§ **What needs to be done**: Of the lines below, report only those that contain "bags".

** Task input follows **

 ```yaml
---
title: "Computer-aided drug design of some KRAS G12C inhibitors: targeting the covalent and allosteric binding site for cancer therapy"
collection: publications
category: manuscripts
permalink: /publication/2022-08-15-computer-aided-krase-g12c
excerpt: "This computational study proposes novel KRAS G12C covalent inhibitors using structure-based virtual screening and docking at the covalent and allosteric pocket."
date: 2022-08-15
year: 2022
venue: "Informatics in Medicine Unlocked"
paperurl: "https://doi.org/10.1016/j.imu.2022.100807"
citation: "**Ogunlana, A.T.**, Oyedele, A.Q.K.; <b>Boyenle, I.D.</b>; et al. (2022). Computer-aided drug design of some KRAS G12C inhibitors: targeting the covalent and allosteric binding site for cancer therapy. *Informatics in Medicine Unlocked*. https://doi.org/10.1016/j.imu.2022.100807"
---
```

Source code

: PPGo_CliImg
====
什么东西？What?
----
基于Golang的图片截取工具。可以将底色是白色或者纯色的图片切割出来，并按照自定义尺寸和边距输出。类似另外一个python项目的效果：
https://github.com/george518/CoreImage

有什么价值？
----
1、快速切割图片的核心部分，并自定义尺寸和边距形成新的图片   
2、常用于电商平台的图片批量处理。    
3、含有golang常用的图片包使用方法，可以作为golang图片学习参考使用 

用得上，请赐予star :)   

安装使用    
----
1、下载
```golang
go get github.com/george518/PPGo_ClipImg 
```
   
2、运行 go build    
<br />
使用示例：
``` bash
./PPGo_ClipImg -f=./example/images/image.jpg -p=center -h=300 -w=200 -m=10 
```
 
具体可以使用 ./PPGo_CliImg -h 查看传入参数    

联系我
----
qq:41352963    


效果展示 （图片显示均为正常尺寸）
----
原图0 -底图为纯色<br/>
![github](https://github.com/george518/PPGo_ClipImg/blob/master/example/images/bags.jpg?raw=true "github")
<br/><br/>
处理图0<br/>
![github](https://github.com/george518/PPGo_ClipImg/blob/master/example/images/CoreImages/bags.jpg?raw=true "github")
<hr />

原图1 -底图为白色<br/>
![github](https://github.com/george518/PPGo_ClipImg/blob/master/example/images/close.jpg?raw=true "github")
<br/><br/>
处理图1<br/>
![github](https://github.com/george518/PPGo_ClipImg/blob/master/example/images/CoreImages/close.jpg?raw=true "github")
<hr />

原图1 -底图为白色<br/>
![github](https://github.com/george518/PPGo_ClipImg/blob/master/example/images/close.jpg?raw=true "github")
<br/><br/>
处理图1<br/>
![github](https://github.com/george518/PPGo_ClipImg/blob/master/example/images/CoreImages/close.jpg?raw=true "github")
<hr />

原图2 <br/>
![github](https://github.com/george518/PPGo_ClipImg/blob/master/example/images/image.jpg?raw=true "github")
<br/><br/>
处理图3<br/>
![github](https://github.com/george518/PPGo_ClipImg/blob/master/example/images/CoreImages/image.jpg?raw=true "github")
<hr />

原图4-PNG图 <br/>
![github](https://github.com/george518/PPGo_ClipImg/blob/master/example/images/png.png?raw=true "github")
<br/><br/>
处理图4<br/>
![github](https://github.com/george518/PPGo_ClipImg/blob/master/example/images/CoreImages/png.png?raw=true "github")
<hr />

** End of Task input **

§ **Task output**:
![github](https://github.com/george518/PPGo_ClipImg/blob/master/example/images/bags.jpg?raw=true "github")
![github](https://github.com/george518/PPGo_ClipImg/blob/master/example/images/CoreImages/bags.jpg?raw=true "github")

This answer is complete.